### Input:

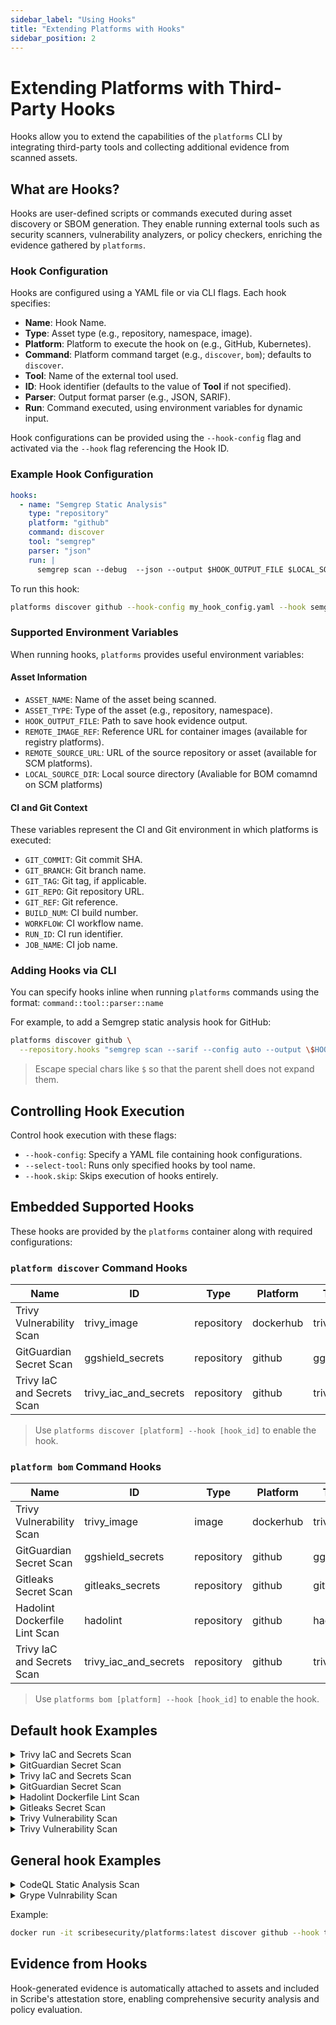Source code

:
 ```yaml
---
sidebar_label: "Using Hooks"
title: "Extending Platforms with Hooks"
sidebar_position: 2
---
```


# Extending Platforms with Third-Party Hooks

Hooks allow you to extend the capabilities of the `platforms` CLI by integrating third-party tools and collecting additional evidence from scanned assets.

## What are Hooks?
Hooks are user-defined scripts or commands executed during asset discovery or SBOM generation. They enable running external tools such as security scanners, vulnerability analyzers, or policy checkers, enriching the evidence gathered by `platforms`.

### Hook Configuration
Hooks are configured using a YAML file or via CLI flags. Each hook specifies:
- **Name**: Hook Name.
- **Type**: Asset type (e.g., repository, namespace, image).
- **Platform**: Platform to execute the hook on (e.g., GitHub, Kubernetes).
- **Command**: Platform command target (e.g., `discover`, `bom`); defaults to `discover`.
- **Tool**: Name of the external tool used.
- **ID**: Hook identifier (defaults to the value of **Tool** if not specified).
- **Parser**: Output format parser (e.g., JSON, SARIF).
- **Run**: Command executed, using environment variables for dynamic input.

Hook configurations can be provided using the `--hook-config` flag and activated via the `--hook` flag referencing the Hook ID.

### Example Hook Configuration
```yaml
hooks:
  - name: "Semgrep Static Analysis"
    type: "repository"
    platform: "github"
    command: discover
    tool: "semgrep"
    parser: "json"
    run: |
      semgrep scan --debug  --json --output $HOOK_OUTPUT_FILE $LOCAL_SOURCE_DIR 
```

To run this hook:
```bash
platforms discover github --hook-config my_hook_config.yaml --hook semgrep
```

### Supported Environment Variables
When running hooks, `platforms` provides useful environment variables:

#### Asset Information
- `ASSET_NAME`: Name of the asset being scanned.
- `ASSET_TYPE`: Type of the asset (e.g., repository, namespace).
- `HOOK_OUTPUT_FILE`: Path to save hook evidence output.
- `REMOTE_IMAGE_REF`: Reference URL for container images (available for registry platforms).
- `REMOTE_SOURCE_URL`: URL of the source repository or asset (available for SCM platforms).
- `LOCAL_SOURCE_DIR`: Local source directory (Avaliable for BOM comamnd on SCM platforms)

#### CI and Git Context
These variables represent the CI and Git environment in which platforms is executed:

- `GIT_COMMIT`: Git commit SHA.
- `GIT_BRANCH`: Git branch name.
- `GIT_TAG`: Git tag, if applicable.
- `GIT_REPO`: Git repository URL.
- `GIT_REF`: Git reference.
- `BUILD_NUM`: CI build number.
- `WORKFLOW`: CI workflow name.
- `RUN_ID`: CI run identifier.
- `JOB_NAME`: CI job name.


### Adding Hooks via CLI

You can specify hooks inline when running `platforms` commands using the format:
`command::tool::parser::name`

For example, to add a Semgrep static analysis hook for GitHub:
```bash
platforms discover github \
  --repository.hooks "semgrep scan --sarif --config auto --output \$HOOK_OUTPUT_FILE"::semgrep::sarif::"Semgrep Static Analysis"
```
> Escape special chars like `$` so that the parent shell does not expand them.

## Controlling Hook Execution
Control hook execution with these flags:
- `--hook-config`: Specify a YAML file containing hook configurations.
- `--select-tool`: Runs only specified hooks by tool name.
- `--hook.skip`: Skips execution of hooks entirely.

## Embedded Supported Hooks
These hooks are provided by the `platforms` container along with required configurations:

<!--
{
    "command": "python scripts/hook_table.py",
    "output-format": "markdown"
}
-->
<!-- { "object-type": "command-output-start" } -->
### `platform discover` Command Hooks
| Name | ID | Type | Platform | Tool | Parser |
| --- | --- | --- | --- | --- | --- |
| Trivy Vulnerability Scan | trivy_image | repository | dockerhub | trivy | sarif |
| GitGuardian Secret Scan | ggshield_secrets | repository | github | ggshield | ggshield |
| Trivy IaC and Secrets Scan | trivy_iac_and_secrets | repository | github | trivy | trivy |

> Use `platforms discover [platform] --hook [hook_id]` to enable the hook.


### `platform bom` Command Hooks
| Name | ID | Type | Platform | Tool | Parser |
| --- | --- | --- | --- | --- | --- |
| Trivy Vulnerability Scan | trivy_image | image | dockerhub | trivy | sarif |
| GitGuardian Secret Scan | ggshield_secrets | repository | github | ggshield | ggshield |
| Gitleaks Secret Scan | gitleaks_secrets | repository | github | gitleaks | gitleaks |
| Hadolint Dockerfile Lint Scan | hadolint | repository | github | hadolint | hadolint |
| Trivy IaC and Secrets Scan | trivy_iac_and_secrets | repository | github | trivy | trivy |

> Use `platforms bom [platform] --hook [hook_id]` to enable the hook.


## Default hook Examples
<details><summary>Trivy IaC and Secrets Scan</summary>

```yaml
allow_failure: false
command: discover
id: trivy_iac_and_secrets
name: Trivy IaC and Secrets Scan
parser: trivy
platform: github
run: "trivy repository \\\n  --scanners config,secret \\\n  --exit-code 0 \\\n  --format\
  \ json \\\n  --output $HOOK_OUTPUT_FILE \\\n  $REMOTE_SOURCE_URL_WITH_TOKEN\n"
tool: trivy
type: repository
use-stdout-evidence: false
```
</details>

<details><summary>GitGuardian Secret Scan</summary>

```yaml
allow_failure: false
command: discover
id: ggshield_secrets
name: GitGuardian Secret Scan
parser: ggshield
platform: github
run: "ggshield secret scan repo \\\n  $REMOTE_SOURCE_URL_WITH_TOKEN \\\n  -o $HOOK_OUTPUT_FILE\
  \ \\\n  --format json\n"
timeout: 600
tool: ggshield
type: repository
use-stdout-evidence: true
```
</details>

<details><summary>Trivy IaC and Secrets Scan</summary>

```yaml
allow_failure: true
command: bom
id: trivy_iac_and_secrets
name: Trivy IaC and Secrets Scan
parser: trivy
platform: github
run: "trivy config \\\n  --scanners config,secret \\\n  --exit-code 0 \\\n  --format\
  \ json \\\n  --output $HOOK_OUTPUT_FILE \\\n  $LOCAL_SOURCE_DIR\n"
tool: trivy
type: repository
use-stdout-evidence: false
```
</details>

<details><summary>GitGuardian Secret Scan</summary>

```yaml
allow_failure: false
command: bom
id: ggshield_secrets
name: GitGuardian Secret Scan
parser: ggshield
platform: github
run: "ggshield secret scan repo \\\n  $LOCAL_SOURCE_DIR \\\n  -o $HOOK_OUTPUT_FILE\
  \ \\\n  --format json\n"
timeout: 600
tool: ggshield
type: repository
use-stdout-evidence: true
```
</details>

<details><summary>Hadolint Dockerfile Lint Scan</summary>

```yaml
allow_failure: false
command: bom
id: hadolint
name: Hadolint Dockerfile Lint Scan
parser: hadolint
platform: github
run: "cd \"$LOCAL_SOURCE_DIR\"\nif [ -f Dockerfile ]; then\n  echo \"Found Dockerfile,\
  \ running Hadolint\"\n  hadolint --format sarif Dockerfile > \"$HOOK_OUTPUT_FILE\"\
  \nelse\n  echo \"No Dockerfile found, skipping Hadolint\"\nfi\n"
tool: hadolint
type: repository
use-stdout-evidence: false
```
</details>

<details><summary>Gitleaks Secret Scan</summary>

```yaml
allow_failure: false
command: bom
id: gitleaks_secrets
name: Gitleaks Secret Scan
parser: gitleaks
platform: github
run: "gitleaks detect \\\n  --source \"$LOCAL_SOURCE_DIR\" \\\n  --report-path \"\
  $HOOK_OUTPUT_FILE\" \\\n  --report-format json \\\n  --redact \\\n  --verbose\n"
timeout: 600
tool: gitleaks
type: repository
use-stdout-evidence: false
```
</details>

<details><summary>Trivy Vulnerability Scan</summary>

```yaml
allow_failure: false
command: discover
id: trivy_image
name: Trivy Vulnerability Scan
parser: sarif
platform: dockerhub
predicate-type: auto
run: "trivy image \\\n  --scanners vuln \\\n  --exit-code 0 \\\n  --format sarif \\\
  \n  --output $HOOK_OUTPUT_FILE \\\n  $REMOTE_IMAGE_REF\n"
tool: ''
type: repository
use-stdout-evidence: false
```
</details>

<details><summary>Trivy Vulnerability Scan</summary>

```yaml
allow_failure: false
command: bom
id: trivy_image
name: Trivy Vulnerability Scan
parser: sarif
platform: dockerhub
predicate-type: auto
run: "trivy image \\\n  --scanners vuln \\\n  --exit-code 0 \\\n  --format sarif \\\
  \n  --output $HOOK_OUTPUT_FILE \\\n  $REMOTE_IMAGE_REF\n"
tool: ''
type: image
use-stdout-evidence: false
```
</details>

## General hook Examples
<details><summary>CodeQL Static Analysis Scan</summary>

```yaml
allow_failure: false
command: bom
disable: false
name: CodeQL Static Analysis Scan
parser: ''
platform: github
run: "/platforms/codeql/codeql database create /tmp/db \\\n  --language=javascript\
  \ \\\n  --source-root=$LOCAL_SOURCE_DIR \\\n  --threads=4 || true\n\n/platforms/codeql/codeql\
  \ database analyze /tmp/db \\\n  --format=sarifv2.1.0 \\\n  --output=$HOOK_OUTPUT_FILE\
  \ \\\n  --threads=4\n"
tool: codeql
type: repository
use-stdout-evidence: true
```
</details>

<details><summary>Grype Vulnrability Scan</summary>

```yaml
allow_failure: true
command: bom
disable: false
name: Grype Vulnrability Scan
parser: anchoregrype
platform: dockerhub
run: 'grype $REMOTE_IMAGE_REF --output json --file $HOOK_OUTPUT_FILE

  '
tool: grype
type: image
use-stdout-evidence: false
```
</details>


<!-- { "object-type": "command-output-end" } -->


Example:
```bash
docker run -it scribesecurity/platforms:latest discover github --hook trivy_iac_and_secrets_remote
```

## Evidence from Hooks
Hook-generated evidence is automatically attached to assets and included in Scribe's attestation store, enabling comprehensive security analysis and policy evaluation.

### Work order:
Each line that contains the string "container" counts once; report how many such lines the entries have, giving only the number.

### Exercise output:
2